My Kind Of Country

Country music from a fan's point of view.

Tag Archives: Everly Brothers

Favorite country songs of the 1970s: Part 6

For part six of this series, as always, just some songs I liked, one song per artist, not necessarily the biggest hit, (although I feel free to comment on other songs by the artist).

Forgive and Forget” – Eddie Rabbitt (1975)

Prior to this, Eddie was known, if at all, as a songwriter. This record got to #12, but did better than that in some markets, and gave Rabbitt his first significant hit. The next song “I Should Have Married You” got to #11; after that the next 33 singles would crack the top 10 with 19 of them getting to #1 on either Billboard and/or Cashbox.

Ladies Love Outlaws” – Jimmy Rabbitt and Renegade (1976)

The title track of a 1972 Waylon Jennings album, for some reason RCA never issued the song as a Jennings single, although it got considerable airplay (it didn’t chart because Billboard did not track non-singles airplay at the time).
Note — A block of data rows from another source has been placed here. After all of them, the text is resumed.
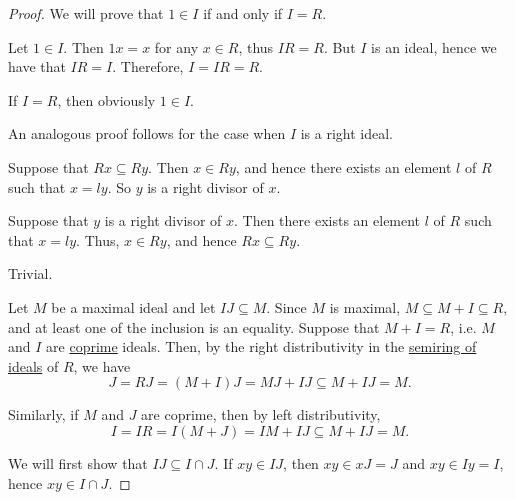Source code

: \begin{proof}
   We will prove that \( 1 \in I \) if and only if \( I = R \).

  \SufficiencySubProof* Let \( 1 \in I \). Then \( 1x = x \) for any \( x \in R \), thus \( IR = R \). But \( I \) is an ideal, hence we have that \( IR = I \). Therefore, \( I = IR = R \).

  \NecessitySubProof* If \( I = R \), then obviously \( 1 \in I \).

  An analogous proof follows for the case when \( I \) is a right ideal.


  \SufficiencySubProof* Suppose that \( Rx \subseteq Ry \). Then \( x \in Ry \), and hence there exists an element \( l \) of \( R \) such that \( x = ly \). So \( y \) is a right divisor of \( x \).

  \NecessitySubProof* Suppose that \( y \) is a right divisor of \( x \). Then there exists an element \( l \) of \( R \) such that \( x = ly \). Thus, \( x \in Ry \), and hence \( Rx \subseteq Ry \).

   Trivial.

   Let \( M \) be a maximal ideal and let \( IJ \subseteq M \). Since \( M \) is maximal, \( M \subseteq M + I \subseteq R \), and at least one of the inclusion is an equality. Suppose that \( M + I = R \), i.e. \( M \) and \( I \) are \hyperref[def:semiring_ideal/coprime]{coprime} ideals. Then, by the right distributivity in the \hyperref[thm:semiring_of_ideals/lattice]{semiring of ideals} of \( R \), we have
  \begin{equation*}
    J = RJ = (M + I)J = MJ + IJ \subseteq M + IJ = M.
  \end{equation*}

  Similarly, if \( M \) and \( J \) are coprime, then by left distributivity,
  \begin{equation*}
    I = IR = I(M + J) = IM + IJ \subseteq M + IJ = M.
  \end{equation*}

   We will first show that \( IJ \subseteq I \cap J \). If \( xy \in IJ \), then \( xy \in xJ = J \) and \( xy \in Iy = I \), hence \( xy \in I \cap J \).


\end{proof}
Jimmy’s version was good (Waylon’s was better) and got to #80, his only chart appearance.

Ain’t She Something Else” – Eddy Raven (1975)

Eddy’s second chart single reached #46 and became a #1 record for Conway Twitty in 1982. It took Raven eight years and 16 singles to have his first top 10 hit. Can you imagine any artist being given that much slack today

“Whatcha Gonna Do With A Dog Like That” – Susan Raye (1975)

Susan Raye had the Buck Owens organization behind her, was very pretty, and sang well. Despite those advantages, she never really became a big star, probably because her heart wasn’t in it. This song got to #9, one of six solo top tens she was to enjoy. In theory “(I’ve Got A) Happy Heart” was her biggest hit, reaching #3, but she got so much pop radio action on “L.A. International Airport” that it sold a million copies.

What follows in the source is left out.